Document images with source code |
▬▬▬

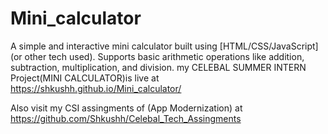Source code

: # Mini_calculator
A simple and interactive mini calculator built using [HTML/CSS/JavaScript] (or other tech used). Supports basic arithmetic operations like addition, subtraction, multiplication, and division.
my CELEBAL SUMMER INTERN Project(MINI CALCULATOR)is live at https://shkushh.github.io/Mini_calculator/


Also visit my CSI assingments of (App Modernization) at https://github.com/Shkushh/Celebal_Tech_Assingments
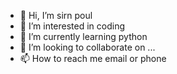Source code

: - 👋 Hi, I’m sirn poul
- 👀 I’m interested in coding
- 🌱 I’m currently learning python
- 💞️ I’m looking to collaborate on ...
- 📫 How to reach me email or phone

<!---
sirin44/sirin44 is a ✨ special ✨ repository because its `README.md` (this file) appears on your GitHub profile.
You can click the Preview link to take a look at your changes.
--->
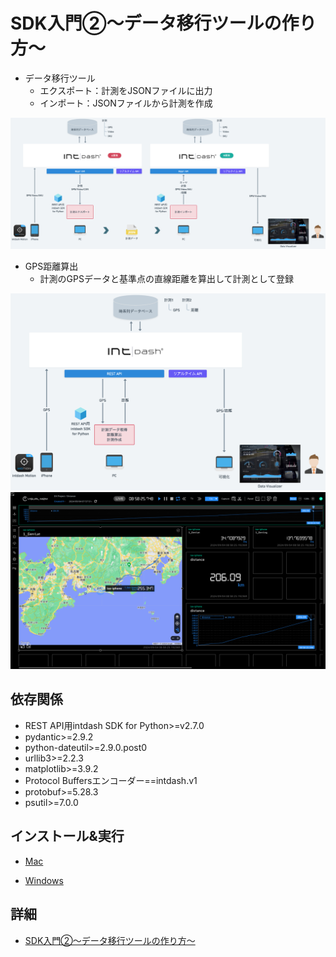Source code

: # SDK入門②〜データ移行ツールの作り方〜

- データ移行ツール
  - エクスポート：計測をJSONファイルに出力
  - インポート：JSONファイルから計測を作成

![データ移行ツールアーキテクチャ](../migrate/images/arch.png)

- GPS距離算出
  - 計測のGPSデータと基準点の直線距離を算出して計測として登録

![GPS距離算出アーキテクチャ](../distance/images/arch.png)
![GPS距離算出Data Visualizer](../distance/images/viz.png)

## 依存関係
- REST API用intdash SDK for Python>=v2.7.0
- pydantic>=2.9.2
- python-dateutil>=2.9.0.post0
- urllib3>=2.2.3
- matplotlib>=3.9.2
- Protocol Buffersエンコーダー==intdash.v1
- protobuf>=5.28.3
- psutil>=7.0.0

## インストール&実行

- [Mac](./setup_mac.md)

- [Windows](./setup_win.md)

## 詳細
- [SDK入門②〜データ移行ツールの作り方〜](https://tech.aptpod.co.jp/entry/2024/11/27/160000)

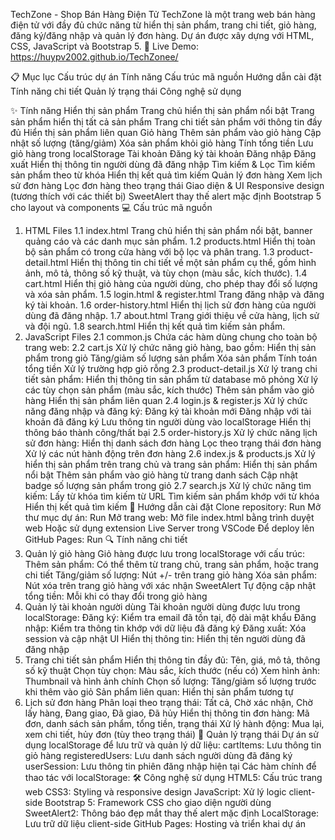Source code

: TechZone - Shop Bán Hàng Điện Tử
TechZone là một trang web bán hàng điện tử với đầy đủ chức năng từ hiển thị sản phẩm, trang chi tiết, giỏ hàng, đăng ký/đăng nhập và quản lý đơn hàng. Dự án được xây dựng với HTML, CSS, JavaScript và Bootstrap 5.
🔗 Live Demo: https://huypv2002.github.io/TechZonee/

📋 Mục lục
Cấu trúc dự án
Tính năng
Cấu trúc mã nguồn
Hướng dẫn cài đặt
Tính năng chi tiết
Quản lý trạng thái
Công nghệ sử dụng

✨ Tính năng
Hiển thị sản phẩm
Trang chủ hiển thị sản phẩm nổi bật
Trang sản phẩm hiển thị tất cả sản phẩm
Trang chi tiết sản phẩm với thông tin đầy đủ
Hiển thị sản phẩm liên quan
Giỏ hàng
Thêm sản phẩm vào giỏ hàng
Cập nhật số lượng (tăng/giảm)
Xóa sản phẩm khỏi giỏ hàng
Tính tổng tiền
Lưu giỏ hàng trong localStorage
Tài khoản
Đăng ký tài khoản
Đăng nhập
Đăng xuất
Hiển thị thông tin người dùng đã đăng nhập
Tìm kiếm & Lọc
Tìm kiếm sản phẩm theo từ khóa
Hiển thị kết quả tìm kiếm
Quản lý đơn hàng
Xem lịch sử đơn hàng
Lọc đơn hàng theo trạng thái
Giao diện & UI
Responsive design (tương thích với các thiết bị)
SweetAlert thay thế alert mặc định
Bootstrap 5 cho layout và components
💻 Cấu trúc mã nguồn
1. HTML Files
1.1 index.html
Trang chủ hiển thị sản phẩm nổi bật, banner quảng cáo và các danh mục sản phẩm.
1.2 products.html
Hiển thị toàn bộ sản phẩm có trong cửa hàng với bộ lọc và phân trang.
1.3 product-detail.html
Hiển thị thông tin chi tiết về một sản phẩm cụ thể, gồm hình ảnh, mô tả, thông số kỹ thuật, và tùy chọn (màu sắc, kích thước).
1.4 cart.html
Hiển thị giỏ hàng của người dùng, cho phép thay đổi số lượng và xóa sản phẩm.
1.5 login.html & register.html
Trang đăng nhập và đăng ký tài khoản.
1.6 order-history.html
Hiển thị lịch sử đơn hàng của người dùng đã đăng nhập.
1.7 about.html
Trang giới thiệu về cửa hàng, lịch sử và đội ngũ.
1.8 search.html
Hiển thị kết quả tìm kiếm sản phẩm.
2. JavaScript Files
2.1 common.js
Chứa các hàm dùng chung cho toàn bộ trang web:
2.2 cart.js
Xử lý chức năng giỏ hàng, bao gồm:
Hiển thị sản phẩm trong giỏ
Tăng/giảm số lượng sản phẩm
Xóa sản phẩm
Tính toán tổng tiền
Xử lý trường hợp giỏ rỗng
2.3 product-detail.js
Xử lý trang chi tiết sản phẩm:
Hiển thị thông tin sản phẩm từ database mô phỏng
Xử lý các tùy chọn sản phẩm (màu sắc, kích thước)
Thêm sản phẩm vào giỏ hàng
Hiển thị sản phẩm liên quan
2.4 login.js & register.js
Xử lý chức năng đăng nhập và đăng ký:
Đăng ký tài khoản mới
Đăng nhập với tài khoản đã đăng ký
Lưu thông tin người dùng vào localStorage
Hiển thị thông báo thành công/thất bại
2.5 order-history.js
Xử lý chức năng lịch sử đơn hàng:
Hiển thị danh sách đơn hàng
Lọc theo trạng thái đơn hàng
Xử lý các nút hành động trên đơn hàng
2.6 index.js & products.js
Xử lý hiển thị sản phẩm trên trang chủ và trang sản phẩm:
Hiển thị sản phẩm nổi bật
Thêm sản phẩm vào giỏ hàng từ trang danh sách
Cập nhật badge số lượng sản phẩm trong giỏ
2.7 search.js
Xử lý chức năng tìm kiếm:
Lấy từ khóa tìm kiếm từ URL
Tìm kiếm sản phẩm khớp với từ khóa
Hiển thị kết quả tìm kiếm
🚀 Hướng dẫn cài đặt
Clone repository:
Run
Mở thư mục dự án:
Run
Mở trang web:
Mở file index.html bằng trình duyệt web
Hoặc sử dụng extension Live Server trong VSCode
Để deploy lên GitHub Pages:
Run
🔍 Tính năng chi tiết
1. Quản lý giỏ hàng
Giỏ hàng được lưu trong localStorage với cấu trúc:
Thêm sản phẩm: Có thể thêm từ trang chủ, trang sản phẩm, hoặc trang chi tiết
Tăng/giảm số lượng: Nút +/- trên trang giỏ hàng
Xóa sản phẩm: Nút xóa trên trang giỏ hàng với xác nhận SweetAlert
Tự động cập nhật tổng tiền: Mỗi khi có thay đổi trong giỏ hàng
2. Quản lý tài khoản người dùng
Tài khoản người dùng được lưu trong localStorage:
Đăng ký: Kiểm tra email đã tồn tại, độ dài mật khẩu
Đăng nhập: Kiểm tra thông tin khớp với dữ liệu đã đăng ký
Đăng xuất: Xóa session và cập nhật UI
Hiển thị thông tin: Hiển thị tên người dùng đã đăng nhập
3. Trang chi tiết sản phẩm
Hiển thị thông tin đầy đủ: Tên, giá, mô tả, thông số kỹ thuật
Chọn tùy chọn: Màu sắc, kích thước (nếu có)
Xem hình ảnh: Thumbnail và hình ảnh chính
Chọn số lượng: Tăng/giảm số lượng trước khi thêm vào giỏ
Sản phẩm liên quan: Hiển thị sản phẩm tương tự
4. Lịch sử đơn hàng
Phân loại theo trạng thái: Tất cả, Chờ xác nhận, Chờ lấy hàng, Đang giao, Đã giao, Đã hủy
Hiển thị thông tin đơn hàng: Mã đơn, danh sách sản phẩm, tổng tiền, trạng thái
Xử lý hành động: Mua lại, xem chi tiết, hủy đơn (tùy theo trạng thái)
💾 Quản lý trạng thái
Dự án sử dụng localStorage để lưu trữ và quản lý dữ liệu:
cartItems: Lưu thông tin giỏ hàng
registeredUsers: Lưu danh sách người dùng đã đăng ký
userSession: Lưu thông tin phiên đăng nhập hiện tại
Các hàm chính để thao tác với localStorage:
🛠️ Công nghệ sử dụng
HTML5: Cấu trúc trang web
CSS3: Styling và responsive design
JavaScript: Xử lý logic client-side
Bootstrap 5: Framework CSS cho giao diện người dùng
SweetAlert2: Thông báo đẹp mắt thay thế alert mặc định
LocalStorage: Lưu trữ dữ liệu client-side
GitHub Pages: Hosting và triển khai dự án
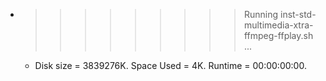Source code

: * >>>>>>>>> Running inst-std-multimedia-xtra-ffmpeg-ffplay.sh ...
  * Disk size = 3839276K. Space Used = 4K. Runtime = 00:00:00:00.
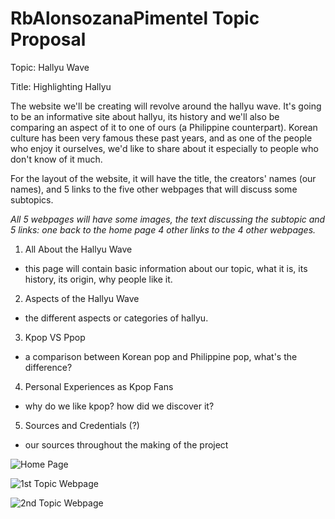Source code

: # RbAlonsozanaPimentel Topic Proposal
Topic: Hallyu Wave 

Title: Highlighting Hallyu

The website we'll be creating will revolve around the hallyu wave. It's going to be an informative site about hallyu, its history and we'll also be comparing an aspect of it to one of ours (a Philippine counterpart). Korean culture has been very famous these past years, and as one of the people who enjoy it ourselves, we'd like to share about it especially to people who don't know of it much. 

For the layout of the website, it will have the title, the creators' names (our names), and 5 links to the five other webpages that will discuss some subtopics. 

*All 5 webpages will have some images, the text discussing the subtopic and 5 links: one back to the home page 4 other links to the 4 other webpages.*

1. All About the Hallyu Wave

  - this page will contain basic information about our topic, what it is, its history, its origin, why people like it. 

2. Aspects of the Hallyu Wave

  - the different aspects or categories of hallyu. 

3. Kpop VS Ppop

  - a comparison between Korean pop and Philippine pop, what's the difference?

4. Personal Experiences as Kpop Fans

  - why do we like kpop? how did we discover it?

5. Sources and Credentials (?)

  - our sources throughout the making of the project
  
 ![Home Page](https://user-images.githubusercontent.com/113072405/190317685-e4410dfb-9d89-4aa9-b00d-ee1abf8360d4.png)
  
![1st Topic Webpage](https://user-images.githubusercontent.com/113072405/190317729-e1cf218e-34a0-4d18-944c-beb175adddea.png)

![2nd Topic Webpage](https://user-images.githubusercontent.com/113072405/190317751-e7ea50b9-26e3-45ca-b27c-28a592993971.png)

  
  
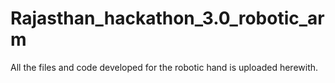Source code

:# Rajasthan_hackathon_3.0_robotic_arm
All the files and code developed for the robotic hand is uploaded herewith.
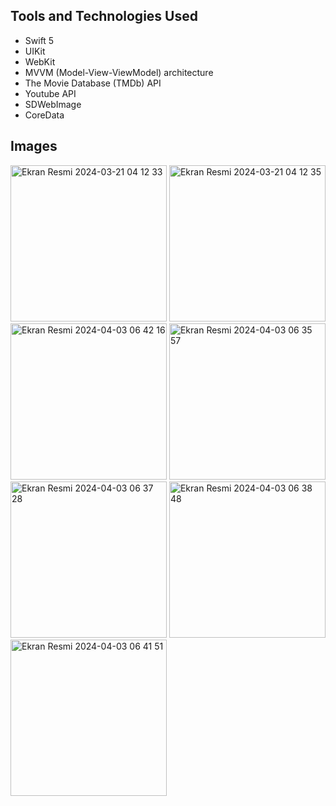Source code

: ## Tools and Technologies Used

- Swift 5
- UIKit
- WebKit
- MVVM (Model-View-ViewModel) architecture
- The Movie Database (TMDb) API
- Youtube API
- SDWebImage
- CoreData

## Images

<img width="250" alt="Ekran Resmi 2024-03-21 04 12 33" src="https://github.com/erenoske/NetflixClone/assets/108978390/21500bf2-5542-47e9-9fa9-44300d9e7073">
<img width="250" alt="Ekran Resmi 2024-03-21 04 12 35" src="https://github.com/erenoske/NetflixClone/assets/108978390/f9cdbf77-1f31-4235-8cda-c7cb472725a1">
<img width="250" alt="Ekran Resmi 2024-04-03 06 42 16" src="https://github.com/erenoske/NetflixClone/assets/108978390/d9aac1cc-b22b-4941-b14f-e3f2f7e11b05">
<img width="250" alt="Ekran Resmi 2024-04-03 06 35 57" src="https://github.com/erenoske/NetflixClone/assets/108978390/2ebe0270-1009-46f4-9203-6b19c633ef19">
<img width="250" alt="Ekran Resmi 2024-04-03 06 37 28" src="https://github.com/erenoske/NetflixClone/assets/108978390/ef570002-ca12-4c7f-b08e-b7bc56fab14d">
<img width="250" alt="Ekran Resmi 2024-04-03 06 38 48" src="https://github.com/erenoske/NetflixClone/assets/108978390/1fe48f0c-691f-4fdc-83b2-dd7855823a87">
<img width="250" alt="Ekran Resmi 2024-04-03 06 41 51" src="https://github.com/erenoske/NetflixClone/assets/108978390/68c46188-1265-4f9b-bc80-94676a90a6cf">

▬▬▬

Exercise description | Copy the lines above exactly. Start with the line containing "registeredUsers: Lưu danh", end with the line containing "SweetAlert2: Thông báo", and include both.

Exercise response |
registeredUsers: Lưu danh sách người dùng đã đăng ký
userSession: Lưu thông tin phiên đăng nhập hiện tại
Các hàm chính để thao tác với localStorage:
🛠️ Công nghệ sử dụng
HTML5: Cấu trúc trang web
CSS3: Styling và responsive design
JavaScript: Xử lý logic client-side
Bootstrap 5: Framework CSS cho giao diện người dùng
SweetAlert2: Thông báo đẹp mắt thay thế alert mặc định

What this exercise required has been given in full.